Forgive the self-absorption, but it occurred to look back at a few threads that call up strong memories across the years.
Introduction to love of my life; also incidentally the inaugural post by anyone in the Escorts forum, if I recall. (Note that, like many older threads here, the entries are inverted, so that oldest posts are at the end of the thread rather than the beginning.) http://www.boytoy.com/forums/index.php?/topic/554-boston-twink-alert/page-2
On handling the dangers of falling in love with one’s escort. (The posts in this one again run from newest on top to oldest at bottom.) http://www.boytoy.com/forums/index.php?/topic/680-andre-in-nyc-aug-28-29/
Never-ending poetry post that others nevertheless put up with and even got into the swing of. http://www.boytoy.com/forums/index.php?/topic/1672-credences-of-summer/
Altogether different poetry post. http://www.boytoy.com/forums/index.php?/topic/2782-martha-stewart-likes-big-wieners/
Reunion. http://www.boytoy.com/forums/index.php?/topic/2531-two-dinners-with-andre/
Winning Oz’s filthy lucre. http://www.boytoy.com/forums/index.php?/topic/3533-congratulations-adamsmith/
How I spent it. http://www.boytoy.com/forums/index.php?/topic/3724-three-dinners-with-andre/
Raving about The Web/NYC. Several dancers told me that my post #12 in this thread was apparently TMI for club management, who printed it out, posted it in the dancers’ dressing room, and ripped them up one side and down the other about it. http://www.boytoy.com/forums/index.php?/topic/2426-nyc-the-web/
Now (inevitably! ) to Stevens.

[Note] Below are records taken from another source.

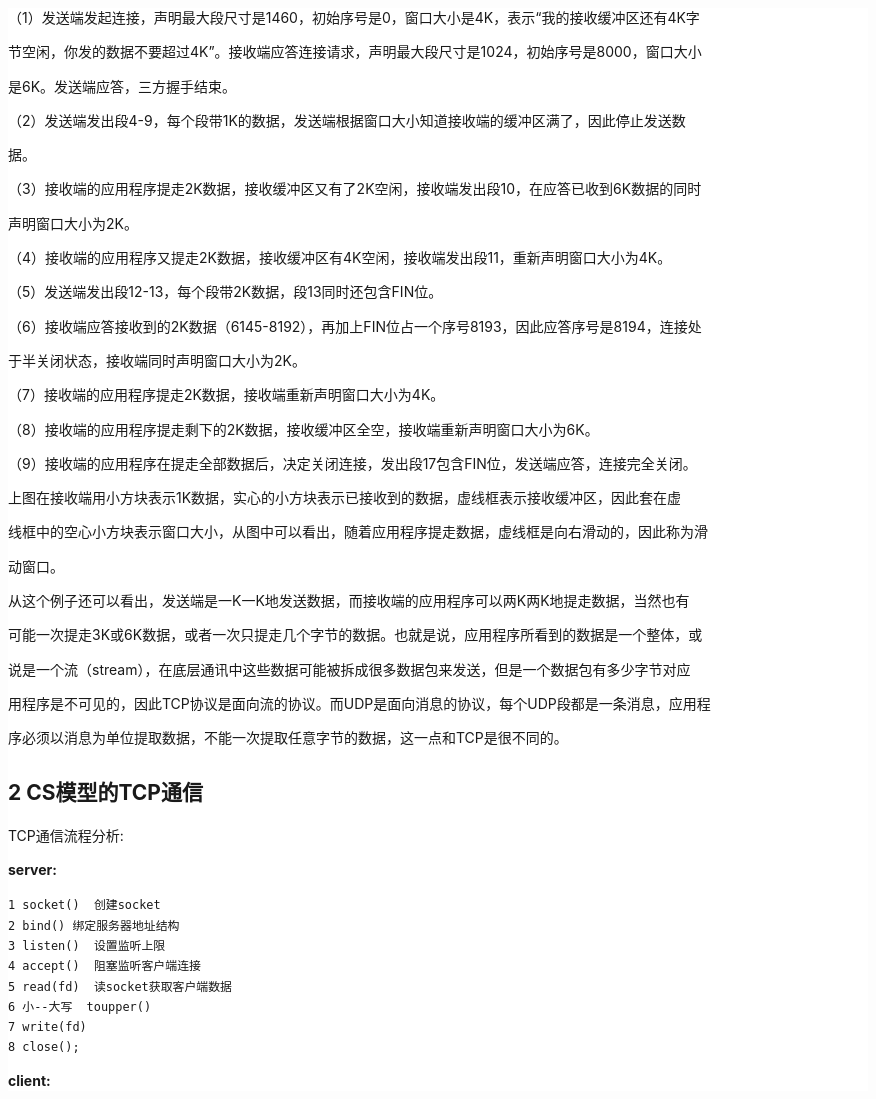 （1）发送端发起连接，声明最大段尺寸是1460，初始序号是0，窗口大小是4K，表示“我的接收缓冲区还有4K字

节空闲，你发的数据不要超过4K”。接收端应答连接请求，声明最大段尺寸是1024，初始序号是8000，窗口大小

是6K。发送端应答，三方握手结束。

（2）发送端发出段4-9，每个段带1K的数据，发送端根据窗口大小知道接收端的缓冲区满了，因此停止发送数

据。

（3）接收端的应用程序提走2K数据，接收缓冲区又有了2K空闲，接收端发出段10，在应答已收到6K数据的同时

声明窗口大小为2K。 

（4）接收端的应用程序又提走2K数据，接收缓冲区有4K空闲，接收端发出段11，重新声明窗口大小为4K。

（5）发送端发出段12-13，每个段带2K数据，段13同时还包含FIN位。

（6）接收端应答接收到的2K数据（6145-8192），再加上FIN位占一个序号8193，因此应答序号是8194，连接处

于半关闭状态，接收端同时声明窗口大小为2K。

（7）接收端的应用程序提走2K数据，接收端重新声明窗口大小为4K。

（8）接收端的应用程序提走剩下的2K数据，接收缓冲区全空，接收端重新声明窗口大小为6K。

（9）接收端的应用程序在提走全部数据后，决定关闭连接，发出段17包含FIN位，发送端应答，连接完全关闭。

​	上图在接收端用小方块表示1K数据，实心的小方块表示已接收到的数据，虚线框表示接收缓冲区，因此套在虚

线框中的空心小方块表示窗口大小，从图中可以看出，随着应用程序提走数据，虚线框是向右滑动的，因此称为滑

动窗口。

​	从这个例子还可以看出，发送端是一K一K地发送数据，而接收端的应用程序可以两K两K地提走数据，当然也有

可能一次提走3K或6K数据，或者一次只提走几个字节的数据。也就是说，应用程序所看到的数据是一个整体，或

说是一个流（stream），在底层通讯中这些数据可能被拆成很多数据包来发送，但是一个数据包有多少字节对应

用程序是不可见的，因此TCP协议是面向流的协议。而UDP是面向消息的协议，每个UDP段都是一条消息，应用程

序必须以消息为单位提取数据，不能一次提取任意字节的数据，这一点和TCP是很不同的。

## 2 CS模型的TCP通信

TCP通信流程分析:

**server:**

```
1 socket()  创建socket
2 bind() 绑定服务器地址结构
3 listen()  设置监听上限
4 accept()  阻塞监听客户端连接
5 read(fd)  读socket获取客户端数据
6 小--大写  toupper()
7 write(fd)
8 close();
```

**client:**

As a space for reflection, self-presentation, self-constitution, these forums put me in mind sometimes maybe a little bit of this:
The Snow Man
One must have a mind of winter To regard the frost and the boughs Of the pine-trees crusted with snow;
And have been cold a long time To behold the junipers shagged with ice, The spruces rough in the distant glitter
Of the January sun; and not to think Of any misery in the sound of the wind, In the sound of a few leaves,
Which is the sound of the land Full of the same wind That is blowing in the same bare place
For the listener, who listens in the snow, And, nothing himself, beholds Nothing that is not there and the nothing that is.